About this task:
In the answer, every entry must appear exactly as given.

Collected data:
== Segment start ==

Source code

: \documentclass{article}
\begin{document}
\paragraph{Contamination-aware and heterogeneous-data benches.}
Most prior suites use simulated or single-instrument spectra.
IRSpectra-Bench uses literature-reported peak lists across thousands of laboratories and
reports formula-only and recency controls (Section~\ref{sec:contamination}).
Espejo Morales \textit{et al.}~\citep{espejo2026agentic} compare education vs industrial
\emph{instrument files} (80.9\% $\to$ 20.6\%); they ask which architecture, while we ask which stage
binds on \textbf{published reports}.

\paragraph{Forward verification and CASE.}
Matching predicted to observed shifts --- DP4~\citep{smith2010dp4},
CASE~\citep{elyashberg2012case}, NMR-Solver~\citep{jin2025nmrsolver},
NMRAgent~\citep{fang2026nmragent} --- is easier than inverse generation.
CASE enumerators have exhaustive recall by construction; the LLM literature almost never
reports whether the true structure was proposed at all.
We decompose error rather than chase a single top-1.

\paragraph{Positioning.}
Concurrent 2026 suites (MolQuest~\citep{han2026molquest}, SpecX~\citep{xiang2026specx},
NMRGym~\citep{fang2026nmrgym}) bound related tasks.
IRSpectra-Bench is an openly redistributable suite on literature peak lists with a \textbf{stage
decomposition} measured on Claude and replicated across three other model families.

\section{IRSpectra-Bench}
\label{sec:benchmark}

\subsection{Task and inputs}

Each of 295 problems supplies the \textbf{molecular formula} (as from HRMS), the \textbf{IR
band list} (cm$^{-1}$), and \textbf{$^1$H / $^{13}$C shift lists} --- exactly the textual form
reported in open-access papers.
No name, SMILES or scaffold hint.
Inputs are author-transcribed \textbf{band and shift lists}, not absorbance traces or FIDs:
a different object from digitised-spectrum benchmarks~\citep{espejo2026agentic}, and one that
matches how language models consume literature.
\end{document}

== Segment end ==

Solution below:
Source code

: \documentclass{article}
\begin{document}
\paragraph{Contamination-aware and heterogeneous-data benches.}
Most prior suites use simulated or single-instrument spectra.
IRSpectra-Bench uses literature-reported peak lists across thousands of laboratories and
reports formula-only and recency controls (Section~\ref{sec:contamination}).
Espejo Morales \textit{et al.}~\citep{espejo2026agentic} compare education vs industrial
\emph{instrument files} (80.9\% $\to$ 20.6\%); they ask which architecture, while we ask which stage
binds on \textbf{published reports}.

\paragraph{Forward verification and CASE.}
Matching predicted to observed shifts --- DP4~\citep{smith2010dp4},
CASE~\citep{elyashberg2012case}, NMR-Solver~\citep{jin2025nmrsolver},
NMRAgent~\citep{fang2026nmragent} --- is easier than inverse generation.
CASE enumerators have exhaustive recall by construction; the LLM literature almost never
reports whether the true structure was proposed at all.
We decompose error rather than chase a single top-1.

\paragraph{Positioning.}
Concurrent 2026 suites (MolQuest~\citep{han2026molquest}, SpecX~\citep{xiang2026specx},
NMRGym~\citep{fang2026nmrgym}) bound related tasks.
IRSpectra-Bench is an openly redistributable suite on literature peak lists with a \textbf{stage
decomposition} measured on Claude and replicated across three other model families.

\section{IRSpectra-Bench}
\label{sec:benchmark}

\subsection{Task and inputs}

Each of 295 problems supplies the \textbf{molecular formula} (as from HRMS), the \textbf{IR
band list} (cm$^{-1}$), and \textbf{$^1$H / $^{13}$C shift lists} --- exactly the textual form
reported in open-access papers.
No name, SMILES or scaffold hint.
Inputs are author-transcribed \textbf{band and shift lists}, not absorbance traces or FIDs:
a different object from digitised-spectrum benchmarks~\citep{espejo2026agentic}, and one that
matches how language models consume literature.
\end{document}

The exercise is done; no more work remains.